What it does
The Coal Mining Industry (Long Service Leave) Payroll Levy Collection Act 1992 establishes the administrative machinery for imposing, calculating, reporting on, collecting and recovering a payroll-based levy that finances the portable long service leave scheme operating across the black-coal mining industry. At its core the Act operates as the collection counterpart to the Coal Mining Industry (Long Service Leave) Payroll Levy Act 1992 (which actually imposes the levy) and the Coal Mining Industry (Long Service Leave) Administration Act 1992 (which creates the Corporation, maintains the Fund, and governs entitlement and payout rules).
Section 4 fixes the due date for levy as the end of the period within which the monthly return must be lodged. Employers who employ an “eligible employee” (a term defined by cross-reference to the Administration Act) at any time in a month must, within 28 days after month-end, deliver a return in an approved form containing the information required by that form (s 5(1)–(2A)). The return triggers the obligation to pay levy calculated on “eligible wages” for that month. The Act therefore functions as both a reporting statute and a collection statute.

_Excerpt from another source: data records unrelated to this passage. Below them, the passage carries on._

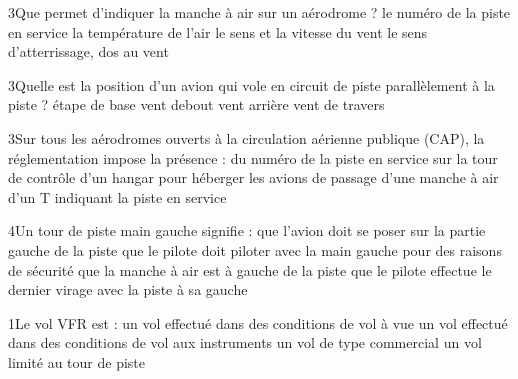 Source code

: {3}{Que permet d'indiquer la manche à air sur un aérodrome ?}
{le numéro de la piste en service}
{la température de l'air}
{le sens et la vitesse du vent}
{le sens d'atterrissage, dos au vent} 
{}

{3}{Quelle est la position d'un avion qui vole en circuit de piste parallèlement à la piste ?}
{étape de base}
{vent debout}
{vent arrière}
{vent de travers} 
{}

{3}{Sur tous les aérodromes ouverts à la circulation aérienne publique (CAP), la réglementation impose la présence : }
{du numéro de la piste en service sur la tour de contrôle}
{d'un hangar pour héberger les avions de passage}
{d'une manche à air}
{d'un T indiquant la piste en service} 
{}

{4}{Un tour de piste main gauche signifie : }
{que l'avion doit se poser sur la partie gauche de la piste}
{que le pilote doit piloter avec la main gauche pour des raisons de sécurité}
{que la manche à air est à gauche de la piste} 
{que le pilote effectue le dernier virage avec la piste à sa gauche}
{}

{1}{Le vol VFR est : }
{un vol effectué dans des conditions de vol à vue}
{un vol effectué dans des conditions de vol aux instruments}
{un vol de type commercial} 
{un vol limité au tour de piste}
{}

“Eligible wages” receives an unusually granular definition in s 3B. Three separate rules apply according to the employee’s payment method:
- For non-casual employees paid a base rate of pay, eligible wages are the greater of (a) base rate plus incentive-based payments and bonuses paid at least monthly, or (b) 75 % of that base rate once overtime, penalty rates and most allowances are added back (s 3B(1)).
- For employees paid an annual salary, eligible wages equal the salary inclusive of monthly incentives and bonuses but exclusive of overtime, penalty rates and shift loadings (s 3B(2)).